Any witness who has testified on direct examination to another’s character is subject to cross-examination regarding his or her testimony. A significant aspect of this witness’s crossexamination is the historic right to ask the reputation witness if the witness has heard of an act, committed by the subject person, that is inconsistent with the character the witness has testified to on direct examination. Traditional common law has required that such a question contain the words “have you heard.” The witness could not be asked about personal knowledge of such conduct. Noel v. State, 161 Ala. 25, 49 So. 824 (1909); Peoples v. State, 510 So.2d 554 (Ala.Crim.App.1986), aff’d, 510 So.2d 574 (Ala.), cert. denied, 484 U.S. 933 (1987). See C. Gamble, McElroy’s Alabama Evidence §§ 27.01(6), 26.01(17) (4th ed. 1991); W. Schroeder, J. Hoffman, & R. Thigpen, Alabama Evidence § 4-5(c)(2)(A) (1987). Rule 405 permits the cross-examiner to omit the “have you heard” phrase and to inquire as to the witness’s personal knowledge of specific conduct that is relevant to the character testified to on direct examination.

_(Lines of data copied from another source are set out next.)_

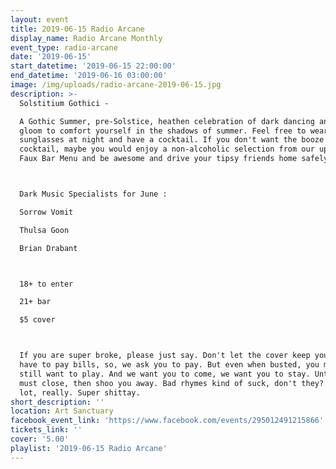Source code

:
 ```yaml
---
layout: event
title: 2019-06-15 Radio Arcane
display_name: Radio Arcane Monthly
event_type: radio-arcane
date: '2019-06-15'
start_datetime: '2019-06-15 22:00:00'
end_datetime: '2019-06-16 03:00:00'
image: /img/uploads/radio-arcane-2019-06-15.jpg
description: >-
  Solstitium Gothici -  

  A Gothic Summer, pre-Solstice, heathen celebration of dark dancing and ritual
  gloom to comfort yourself in the shadows of summer. Feel free to wear your
  sunglasses at night and have a cocktail. If you don't want the booze in your
  cocktail, maybe you would enjoy a non-alcoholic selection from our upcoming
  Faux Bar Menu and be awesome and drive your tipsy friends home safely.



  Dark Music Specialists for June :  

  Sorrow Vomit  

  Thulsa Goon  

  Brian Drabant



  18+ to enter  

  21+ bar  

  $5 cover



  If you are super broke, please just say. Don't let the cover keep you away. We
  have to pay bills, so, we ask you to pay. But even when busted, you might
  still want to play. And we want you to come, we want you to stay. Until we
  must close, then shoo you away. Bad rhymes kind of suck, don't they? Like a
  lot, really. Super shittay.
short_description: ''
location: Art Sanctuary
facebook_event_link: 'https://www.facebook.com/events/295012491215866'
tickets_link: ''
cover: '5.00'
playlist: '2019-06-15 Radio Arcane'
---
```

Section (b). Specific instances of conduct. A third form of character evidence, specific instances of conduct, is recognized in those cases where the character of a person is an essential element of a charge, claim, or defense. This represents conventional common law doctrine in both Alabama and the United States as a whole. See E. Cleary, McCormick on Evidence § 187 (3d ed. 1984); C. Gamble, McElroy’s Alabama Evidence § 34.01 (4th ed. 1991). In a civil action based upon negligent entrustment of an automobile, for example, the character of the bailee is an essential element of the claim; evidence of the bailee’s negligent driving is admissible against the bailor to show the bailee’s incompetence or the bailor’s knowledge of the bailee’s incompetence. Mason v. New, 475 So.2d 854 (Ala.1985); Bruck v. Jim Walter Corp., 470 So.2d 1141 (Ala.1985); C. Gamble, Character Evidence: A Comprehensive Approach § 28 (1987). See also E. Cleary, McCormick on Evidence § 18 (3d ed. 1984) (defamation action dealing with admissibility of evidence of specific acts of allegedly defamed person where defensive pleading of truth renders character at issue).

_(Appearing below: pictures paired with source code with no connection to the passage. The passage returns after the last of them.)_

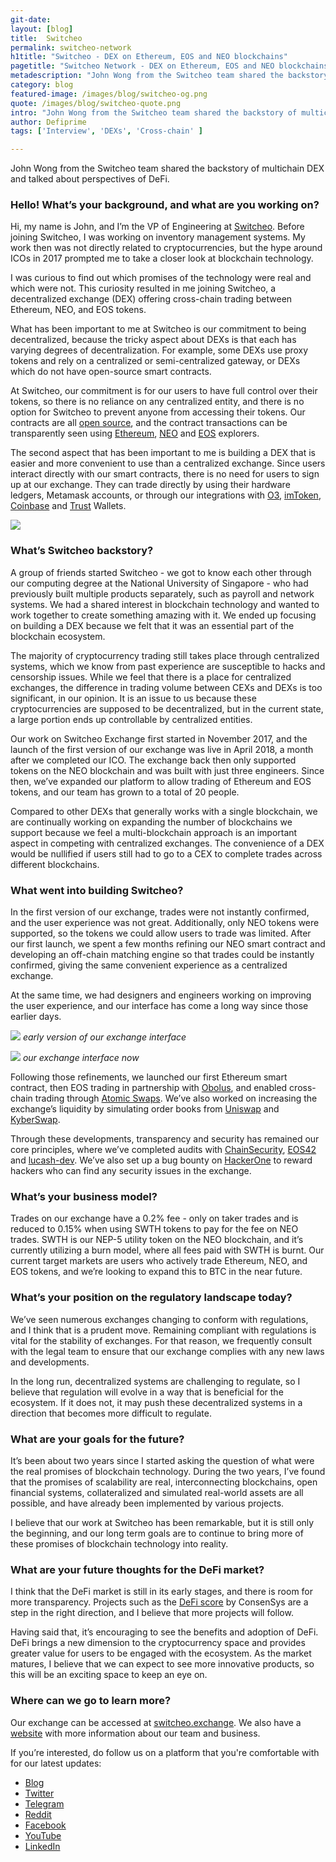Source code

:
 ```yaml
---
git-date:
layout: [blog]
title:  Switcheo
permalink: switcheo-network
h1title: "Switcheo - DEX on Ethereum, EOS and NEO blockchains"
pagetitle: "Switcheo Network - DEX on Ethereum, EOS and NEO blockchains"
metadescription: "John Wong from the Switcheo team shared the backstory of multichain DEX and talks about perspectives of DeFi."
category: blog
featured-image: /images/blog/switcheo-og.png
quote: /images/blog/switcheo-quote.png
intro: "John Wong from the Switcheo team shared the backstory of multichain DEX and talks about perspectives of DeFi."
author: Defiprime
tags: ['Interview', 'DEXs', 'Cross-chain' ]

---
```

John Wong from the Switcheo team shared the backstory of multichain DEX and talked about perspectives of DeFi.  

### Hello! What’s your background, and what are you working on?

Hi, my name is John, and I’m the VP of Engineering at [Switcheo](https://switcheo.network/). Before joining Switcheo, I was working on inventory management systems. My work then was not directly related to cryptocurrencies, but the hype around ICOs in 2017 prompted me to take a closer look at blockchain technology.

I was curious to find out which promises of the technology were real and which were not. This curiosity resulted in me joining Switcheo, a decentralized exchange (DEX) offering cross-chain trading between Ethereum, NEO, and EOS tokens.

What has been important to me at Switcheo is our commitment to being decentralized, because the tricky aspect about DEXs is that each has varying degrees of decentralization. For example, some DEXs use proxy tokens and rely on a centralized or semi-centralized gateway, or DEXs which do not have open-source smart contracts.

At Switcheo, our commitment is for our users to have full control over their tokens, so there is no reliance on any centralized entity, and there is no option for Switcheo to prevent anyone from accessing their tokens. Our contracts are all [open source](https://github.com/Switcheo), and the contract transactions can be transparently seen using [Ethereum](https://etherscan.io/address/0x7ee7ca6e75de79e618e88bdf80d0b1db136b22d0), [NEO](https://neoscan.io/address/AbArunq3PGYmQv4xhduTKva7r2ppUqeaDi) and [EOS](https://bloks.io/account/pwrdbyobolus) explorers.

The second aspect that has been important to me is building a DEX that is easier and more convenient to use than a centralized exchange. Since users interact directly with our smart contracts, there is no need for users to sign up at our exchange. They can trade directly by using their hardware ledgers, Metamask accounts, or through our integrations with [O3](https://o3.network), [imToken](https://token.im), [Coinbase](https://wallet.coinbase.com) and [Trust](https://trustwallet.com) Wallets.

![](/images/blog/switcheo.png)

### What’s Switcheo backstory?

A group of friends started Switcheo - we got to know each other through our computing degree at the National University of Singapore - who had previously built multiple products separately, such as payroll and network systems. We had a shared interest in blockchain technology and wanted to work together to create something amazing with it. We ended up focusing on building a DEX because we felt that it was an essential part of the blockchain ecosystem.

The majority of cryptocurrency trading still takes place through centralized systems, which we know from past experience are susceptible to hacks and censorship issues. While we feel that there is a place for centralized exchanges, the difference in trading volume between CEXs and DEXs is too significant, in our opinion. It is an issue to us because these cryptocurrencies are supposed to be decentralized, but in the current state, a large portion ends up controllable by centralized entities.

Our work on Switcheo Exchange first started in November 2017, and the launch of the first version of our exchange was live in April 2018, a month after we completed our ICO. The exchange back then only supported tokens on the NEO blockchain and was built with just three engineers. Since then, we’ve expanded our platform to allow trading of Ethereum and EOS tokens, and our team has grown to a total of 20 people.

Compared to other DEXs that generally works with a single blockchain, we are continually working on expanding the number of blockchains we support because we feel a multi-blockchain approach is an important aspect in competing with centralized exchanges. The convenience of a DEX would be nullified if users still had to go to a CEX to complete trades across different blockchains.

### What went into building Switcheo?

In the first version of our exchange, trades were not instantly confirmed, and the user experience was not great. Additionally, only NEO tokens were supported, so the tokens we could allow users to trade was limited. After our first launch, we spent a few months refining our NEO smart contract and developing an off-chain matching engine so that trades could be instantly confirmed, giving the same convenient experience as a centralized exchange.

At the same time, we had designers and engineers working on improving the user experience, and our interface has come a long way since those earlier days.

![](/images/blog/image2.png)
_early version of our exchange interface_

![](/images/blog/image1.png)
_our exchange interface now_

Following those refinements, we launched our first Ethereum smart contract, then EOS trading in partnership with [Obolus](https://www.obolus.com/), and enabled cross-chain trading through [Atomic Swaps](https://blog.switcheo.network/switcheo-discovery-how-atomic-swaps-work/?utm_source=defiprime). We’ve also worked on increasing the exchange’s liquidity by simulating order books from [Uniswap](https://uniswap.io) and [KyberSwap](https://www.kyberswap.com/).

Through these developments, transparency and security has remained our core principles, where we’ve completed audits with [ChainSecurity](https://medium.com/chainsecurity/chainsecurity-has-completed-a-security-audit-of-the-switcheo-project-7df618385bdf), [EOS42](https://steemit.com/blockchain/@obolus/eos42-audits-and-verifies-the-security-of-the-obolus-smart-contract-powering-switcheo-exchange) and [lucash-dev](https://medium.com/switcheo/switcheo-jasper-our-ethereum-contract-upgrade-baae65fb8a73). We’ve also set up a bug bounty on [HackerOne](https://hackerone.com/switcheo_network) to reward hackers who can find any security issues in the exchange.


### What’s your business model?

Trades on our exchange have a 0.2% fee - only on taker trades and is reduced to 0.15% when using SWTH tokens to pay for the fee on NEO trades. SWTH is our NEP-5 utility token on the NEO blockchain, and it’s currently utilizing a burn model, where all fees paid with SWTH is burnt. Our current target markets are users who actively trade Ethereum, NEO, and EOS tokens, and we’re looking to expand this to BTC in the near future.


### What’s your position on the regulatory landscape today?

We’ve seen numerous exchanges changing to conform with regulations, and I think that is a prudent move. Remaining compliant with regulations is vital for the stability of exchanges. For that reason, we frequently consult with the legal team to ensure that our exchange complies with any new laws and developments.

In the long run, decentralized systems are challenging to regulate, so I believe that regulation will evolve in a way that is beneficial for the ecosystem. If it does not, it may push these decentralized systems in a direction that becomes more difficult to regulate.

### What are your goals for the future?

It’s been about two years since I started asking the question of what were the real promises of blockchain technology. During the two years, I’ve found that the promises of scalability are real, interconnecting blockchains, open financial systems, collateralized and simulated real-world assets are all possible, and have already been implemented by various projects.

I believe that our work at Switcheo has been remarkable, but it is still only the beginning, and our long term goals are to continue to bring more of these promises of blockchain technology into reality.

### What are your future thoughts for the DeFi market?

I think that the DeFi market is still in its early stages, and there is room for more transparency. Projects such as the [DeFi score](https://media.consensys.net/introducing-the-defi-score-an-open-source-methodology-to-evaluate-code-and-financial-risk-in-defi-6c8616de791c) by ConsenSys are a step in the right direction, and I believe that more projects will follow.

Having said that, it’s encouraging to see the benefits and adoption of DeFi. DeFi brings a new dimension to the cryptocurrency space and provides greater value for users to be engaged with the ecosystem. As the market matures, I believe that we can expect to see more innovative products, so this will be an exciting space to keep an eye on.

### Where can we go to learn more?

Our exchange can be accessed at [switcheo.exchange](https://switcheo.exchange/markets/SWTH_NEO?utm_source=defiprime). We also have a [website](https://switcheo.network/?utm_source=defiprime) with more information about our team and business.

If you’re interested, do follow us on a platform that you're comfortable with for our latest updates:

*   [Blog](https://blog.switcheo.network/?utm_source=defiprime&utm_campaign=johns-interview)
*   [Twitter](https://twitter.com/SwitcheoNetwork)
*   [Telegram](https://t.me/switcheo)
*   [Reddit](https://reddit.com/r/Switcheo)
*   [Facebook](https://www.facebook.com/SwitcheoExchange)
*   [YouTube](https://www.youtube.com/c/SwitcheoNetwork)
*   [LinkedIn](https://www.linkedin.com/company/switcheonetwork)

This concept of character as an essential element of the defense is perhaps best illustrated on the criminal side by a plea of entrapment. Such a plea is held to make the accused’s propensity for committing the kind of act charged an essential element and thereby opens the door to evidence of collateral relevant misconduct. See Jackson v. State, 384 So.2d 134 (Ala.Crim.App.1979) (recognizing that the accused, by pleading entrapment, opens up inquiry into character or predisposition to commit the kind of crime for which the accused is being prosecuted), cert. quashed, 384 So.2d 140 (Ala.1980), overruled by Lambeth v. State, 562 So.2d 575 (Ala.1990). See also C. Gamble, Prior Crimes as Evidence in Present Criminal Trials, 1 Campbell L.Rev. 1 (1979); W. Schroeder, Evidentiary Use in Criminal Cases of Collateral Crimes and Acts: A Comparison of the Federal Rules and Alabama Law, 35 Ala.L.Rev. 241 (1984); C. Gamble, McElroy’s Alabama Evidence § 69.01(13) (4th ed. 1991).